■ What needs to be done
Would you please copy the part of the material below that opens with the line containing "#### [马斯克访华44小" and closes with the line containing "#### [岳山：习近平不下"? Copy it exactly, and only it.

■ Supplied data
..........

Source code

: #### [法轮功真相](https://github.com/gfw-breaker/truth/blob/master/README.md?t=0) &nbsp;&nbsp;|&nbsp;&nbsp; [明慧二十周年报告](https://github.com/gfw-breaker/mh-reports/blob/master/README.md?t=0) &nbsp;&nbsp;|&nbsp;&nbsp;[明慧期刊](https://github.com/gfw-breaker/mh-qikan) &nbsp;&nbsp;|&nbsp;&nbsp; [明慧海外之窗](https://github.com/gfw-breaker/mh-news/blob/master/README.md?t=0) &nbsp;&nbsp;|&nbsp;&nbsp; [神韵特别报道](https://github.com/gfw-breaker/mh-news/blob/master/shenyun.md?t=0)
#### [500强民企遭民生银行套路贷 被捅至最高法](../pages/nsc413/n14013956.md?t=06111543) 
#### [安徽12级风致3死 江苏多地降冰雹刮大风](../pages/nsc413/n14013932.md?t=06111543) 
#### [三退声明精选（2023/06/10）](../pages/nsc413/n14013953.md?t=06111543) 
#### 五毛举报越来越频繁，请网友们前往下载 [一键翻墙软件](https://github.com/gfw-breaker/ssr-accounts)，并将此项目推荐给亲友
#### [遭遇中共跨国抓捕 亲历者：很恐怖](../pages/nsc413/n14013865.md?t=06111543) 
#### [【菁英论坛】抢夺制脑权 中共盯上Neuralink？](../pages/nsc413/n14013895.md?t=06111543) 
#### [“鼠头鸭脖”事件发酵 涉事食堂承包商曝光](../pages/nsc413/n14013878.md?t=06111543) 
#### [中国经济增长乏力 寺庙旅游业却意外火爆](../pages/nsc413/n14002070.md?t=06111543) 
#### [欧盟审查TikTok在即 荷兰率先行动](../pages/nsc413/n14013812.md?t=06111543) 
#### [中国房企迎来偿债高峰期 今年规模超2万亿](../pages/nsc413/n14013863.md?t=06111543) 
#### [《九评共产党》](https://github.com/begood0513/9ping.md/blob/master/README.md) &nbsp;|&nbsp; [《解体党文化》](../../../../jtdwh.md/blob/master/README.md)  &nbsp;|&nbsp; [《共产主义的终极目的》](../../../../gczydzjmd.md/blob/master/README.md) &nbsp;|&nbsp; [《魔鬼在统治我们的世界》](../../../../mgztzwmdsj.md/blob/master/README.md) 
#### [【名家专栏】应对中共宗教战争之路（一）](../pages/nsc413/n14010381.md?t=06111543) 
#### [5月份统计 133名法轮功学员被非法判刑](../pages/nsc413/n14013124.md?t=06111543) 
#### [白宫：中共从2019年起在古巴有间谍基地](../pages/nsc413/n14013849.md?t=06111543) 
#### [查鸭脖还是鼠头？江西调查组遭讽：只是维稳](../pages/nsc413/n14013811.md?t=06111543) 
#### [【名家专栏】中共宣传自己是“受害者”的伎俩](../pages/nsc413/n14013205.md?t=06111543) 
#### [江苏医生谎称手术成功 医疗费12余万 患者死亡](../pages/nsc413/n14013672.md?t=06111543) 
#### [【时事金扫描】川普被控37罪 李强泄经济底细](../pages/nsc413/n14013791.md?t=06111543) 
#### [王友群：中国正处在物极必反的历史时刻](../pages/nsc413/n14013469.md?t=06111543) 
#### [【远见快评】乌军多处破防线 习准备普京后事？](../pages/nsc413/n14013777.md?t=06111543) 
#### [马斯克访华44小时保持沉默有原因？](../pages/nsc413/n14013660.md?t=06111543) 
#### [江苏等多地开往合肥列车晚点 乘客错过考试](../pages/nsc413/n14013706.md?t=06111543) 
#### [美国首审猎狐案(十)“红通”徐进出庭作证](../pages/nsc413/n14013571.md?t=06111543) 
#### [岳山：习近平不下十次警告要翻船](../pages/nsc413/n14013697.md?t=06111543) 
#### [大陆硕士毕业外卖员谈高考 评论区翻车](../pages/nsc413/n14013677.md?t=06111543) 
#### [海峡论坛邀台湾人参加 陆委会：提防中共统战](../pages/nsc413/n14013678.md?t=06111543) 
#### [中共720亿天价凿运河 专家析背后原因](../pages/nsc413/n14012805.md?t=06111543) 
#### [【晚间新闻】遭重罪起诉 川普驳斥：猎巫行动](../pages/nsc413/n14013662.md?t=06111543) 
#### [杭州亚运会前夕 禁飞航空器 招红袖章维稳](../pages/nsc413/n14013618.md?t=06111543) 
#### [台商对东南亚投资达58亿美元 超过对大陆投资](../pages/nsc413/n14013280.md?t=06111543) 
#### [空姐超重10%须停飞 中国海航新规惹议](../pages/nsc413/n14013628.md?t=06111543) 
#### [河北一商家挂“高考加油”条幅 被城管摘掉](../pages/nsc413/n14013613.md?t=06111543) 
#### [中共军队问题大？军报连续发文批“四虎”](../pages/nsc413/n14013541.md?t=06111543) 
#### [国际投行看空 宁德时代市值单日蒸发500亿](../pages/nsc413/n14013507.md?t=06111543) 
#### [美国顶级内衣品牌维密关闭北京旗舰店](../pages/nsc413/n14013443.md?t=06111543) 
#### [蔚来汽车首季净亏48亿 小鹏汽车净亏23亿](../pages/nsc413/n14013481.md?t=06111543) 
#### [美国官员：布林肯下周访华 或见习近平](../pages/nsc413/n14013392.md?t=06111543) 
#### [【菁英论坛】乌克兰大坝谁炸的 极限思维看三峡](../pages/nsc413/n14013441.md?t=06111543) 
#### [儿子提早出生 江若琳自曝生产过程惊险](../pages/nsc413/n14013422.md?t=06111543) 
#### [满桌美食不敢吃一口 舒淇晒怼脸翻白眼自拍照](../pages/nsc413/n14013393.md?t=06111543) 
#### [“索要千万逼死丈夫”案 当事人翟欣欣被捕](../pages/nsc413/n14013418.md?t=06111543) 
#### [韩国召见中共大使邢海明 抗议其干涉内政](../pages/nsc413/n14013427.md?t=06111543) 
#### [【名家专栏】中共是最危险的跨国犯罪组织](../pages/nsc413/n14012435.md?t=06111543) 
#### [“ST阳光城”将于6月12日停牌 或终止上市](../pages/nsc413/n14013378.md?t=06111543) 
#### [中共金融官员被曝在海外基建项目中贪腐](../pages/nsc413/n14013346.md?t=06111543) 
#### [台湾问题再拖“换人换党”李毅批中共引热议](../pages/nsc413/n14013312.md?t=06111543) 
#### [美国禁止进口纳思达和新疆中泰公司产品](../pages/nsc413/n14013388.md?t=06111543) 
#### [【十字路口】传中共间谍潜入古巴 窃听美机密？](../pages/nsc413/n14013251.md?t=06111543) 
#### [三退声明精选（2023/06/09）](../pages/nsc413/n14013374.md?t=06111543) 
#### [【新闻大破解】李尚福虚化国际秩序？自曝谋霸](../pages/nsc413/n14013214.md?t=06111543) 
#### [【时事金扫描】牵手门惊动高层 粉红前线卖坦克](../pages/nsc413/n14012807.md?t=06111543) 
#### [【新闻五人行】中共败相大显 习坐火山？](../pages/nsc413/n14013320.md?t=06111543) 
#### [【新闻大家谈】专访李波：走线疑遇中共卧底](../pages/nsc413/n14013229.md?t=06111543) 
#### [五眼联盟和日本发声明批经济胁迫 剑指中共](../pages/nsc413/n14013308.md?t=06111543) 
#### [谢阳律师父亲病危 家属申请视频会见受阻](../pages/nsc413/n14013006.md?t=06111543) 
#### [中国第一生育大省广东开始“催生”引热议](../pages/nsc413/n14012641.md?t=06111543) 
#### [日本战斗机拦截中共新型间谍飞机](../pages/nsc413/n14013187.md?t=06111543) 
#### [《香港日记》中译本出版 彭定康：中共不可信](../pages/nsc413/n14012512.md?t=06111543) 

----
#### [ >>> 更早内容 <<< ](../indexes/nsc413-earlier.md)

..........

■ Solution to the exercise
#### [马斯克访华44小时保持沉默有原因？](../pages/nsc413/n14013660.md?t=06111543) 
#### [江苏等多地开往合肥列车晚点 乘客错过考试](../pages/nsc413/n14013706.md?t=06111543) 
#### [美国首审猎狐案(十)“红通”徐进出庭作证](../pages/nsc413/n14013571.md?t=06111543) 
#### [岳山：习近平不下十次警告要翻船](../pages/nsc413/n14013697.md?t=06111543) 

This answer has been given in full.